Kenya, however, said it had repelled the attack and killed "scores" of militants.

Two suicide bombers rammed two vehicles into an African Union military base in Kolbiyow in Lower Juba region in the morning, following which militants "engaged in a fierce face-to-face battle" against Kenyan soldiers, al-Shabaab said in a statement posted on its website SomaliMeMo.




The Kenyan Defence Ministry countered with a statement that "information being peddled by terrorists ... is false and part of their propaganda."

The statement admitted that al-Shabaab had attacked the Kolbiyow camp, using a suicide vehicle, but said that Kenyan soldiers "repulsed the terrorists, killing scores."

"An intensive pacification operation is under way, reinforced by our air and land forces," the statement added.

It was not yet clear whether the Kenyan army had suffered any casualties, Kenyan news website Capital News quoted army spokesman Paul Njuguna as saying.

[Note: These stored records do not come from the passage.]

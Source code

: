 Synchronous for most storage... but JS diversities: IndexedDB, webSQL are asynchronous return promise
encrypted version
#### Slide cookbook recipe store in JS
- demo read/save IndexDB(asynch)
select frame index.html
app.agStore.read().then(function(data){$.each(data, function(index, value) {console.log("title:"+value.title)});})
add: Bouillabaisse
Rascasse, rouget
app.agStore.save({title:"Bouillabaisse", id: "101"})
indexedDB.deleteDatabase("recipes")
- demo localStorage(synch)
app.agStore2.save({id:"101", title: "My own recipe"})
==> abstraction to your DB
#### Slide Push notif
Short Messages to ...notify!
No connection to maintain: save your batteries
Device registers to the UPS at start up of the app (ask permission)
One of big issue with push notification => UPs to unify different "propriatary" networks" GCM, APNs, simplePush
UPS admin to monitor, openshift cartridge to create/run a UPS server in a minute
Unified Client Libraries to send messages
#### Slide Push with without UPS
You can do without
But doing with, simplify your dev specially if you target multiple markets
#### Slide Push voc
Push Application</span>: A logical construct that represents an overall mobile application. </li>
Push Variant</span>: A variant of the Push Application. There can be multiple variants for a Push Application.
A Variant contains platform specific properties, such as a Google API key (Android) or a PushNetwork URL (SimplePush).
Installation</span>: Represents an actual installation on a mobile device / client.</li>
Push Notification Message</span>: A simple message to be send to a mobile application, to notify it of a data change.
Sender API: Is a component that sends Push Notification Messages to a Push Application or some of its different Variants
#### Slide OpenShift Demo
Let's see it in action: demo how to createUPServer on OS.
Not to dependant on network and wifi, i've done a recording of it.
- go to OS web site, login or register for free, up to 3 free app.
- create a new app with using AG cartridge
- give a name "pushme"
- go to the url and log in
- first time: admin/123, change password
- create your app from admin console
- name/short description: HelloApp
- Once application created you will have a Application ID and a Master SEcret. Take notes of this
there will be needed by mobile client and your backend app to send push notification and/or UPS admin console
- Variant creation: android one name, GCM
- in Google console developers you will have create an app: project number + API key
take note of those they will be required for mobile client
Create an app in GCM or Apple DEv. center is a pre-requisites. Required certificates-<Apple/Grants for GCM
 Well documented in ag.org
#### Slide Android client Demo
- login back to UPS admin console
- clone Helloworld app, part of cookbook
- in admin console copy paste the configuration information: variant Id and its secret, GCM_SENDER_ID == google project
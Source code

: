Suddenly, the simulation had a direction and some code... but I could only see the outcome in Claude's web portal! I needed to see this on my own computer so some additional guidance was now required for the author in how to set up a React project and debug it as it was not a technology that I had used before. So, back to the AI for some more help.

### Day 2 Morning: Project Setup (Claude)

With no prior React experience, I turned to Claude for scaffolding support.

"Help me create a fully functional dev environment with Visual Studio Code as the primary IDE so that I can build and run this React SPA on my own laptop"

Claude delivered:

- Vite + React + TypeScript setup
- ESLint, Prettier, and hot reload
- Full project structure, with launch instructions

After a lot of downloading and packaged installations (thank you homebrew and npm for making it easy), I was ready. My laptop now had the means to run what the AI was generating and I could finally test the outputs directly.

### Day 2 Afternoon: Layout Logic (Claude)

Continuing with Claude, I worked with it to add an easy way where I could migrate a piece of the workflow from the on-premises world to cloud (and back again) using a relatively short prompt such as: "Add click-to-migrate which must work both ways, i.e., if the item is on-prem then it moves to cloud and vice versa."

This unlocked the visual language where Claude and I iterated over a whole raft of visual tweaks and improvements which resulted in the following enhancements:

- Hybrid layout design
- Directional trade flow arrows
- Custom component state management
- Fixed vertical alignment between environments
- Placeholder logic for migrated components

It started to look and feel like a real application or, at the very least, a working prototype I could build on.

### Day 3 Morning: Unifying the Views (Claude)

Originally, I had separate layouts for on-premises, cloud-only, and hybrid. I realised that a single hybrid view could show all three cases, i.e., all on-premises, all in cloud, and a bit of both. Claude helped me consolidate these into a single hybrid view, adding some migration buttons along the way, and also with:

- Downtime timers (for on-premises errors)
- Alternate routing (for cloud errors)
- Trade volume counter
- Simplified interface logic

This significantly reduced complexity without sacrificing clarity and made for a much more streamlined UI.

"If it is confirmed that al-Shabaab killed 57 soldiers from Kenya, that would be a major blow to [the AU] military mission, which had stepped up operations against militants over the past couple of years," Somali security analyst Khalid Ahmed said.

There was no immediate response from AU military officials in the Somali capital, Mogadishu.

In January 2016, al-Shabaab said it had killed more than 100 Kenyan soldiers in the Somali town of el-Adde, but Kenya never gave casualty figures.

Kenya contributes more than 3,600 troops to the 22,000-strong AU mission in Somalia, which is helping the government fight al-Shabaab.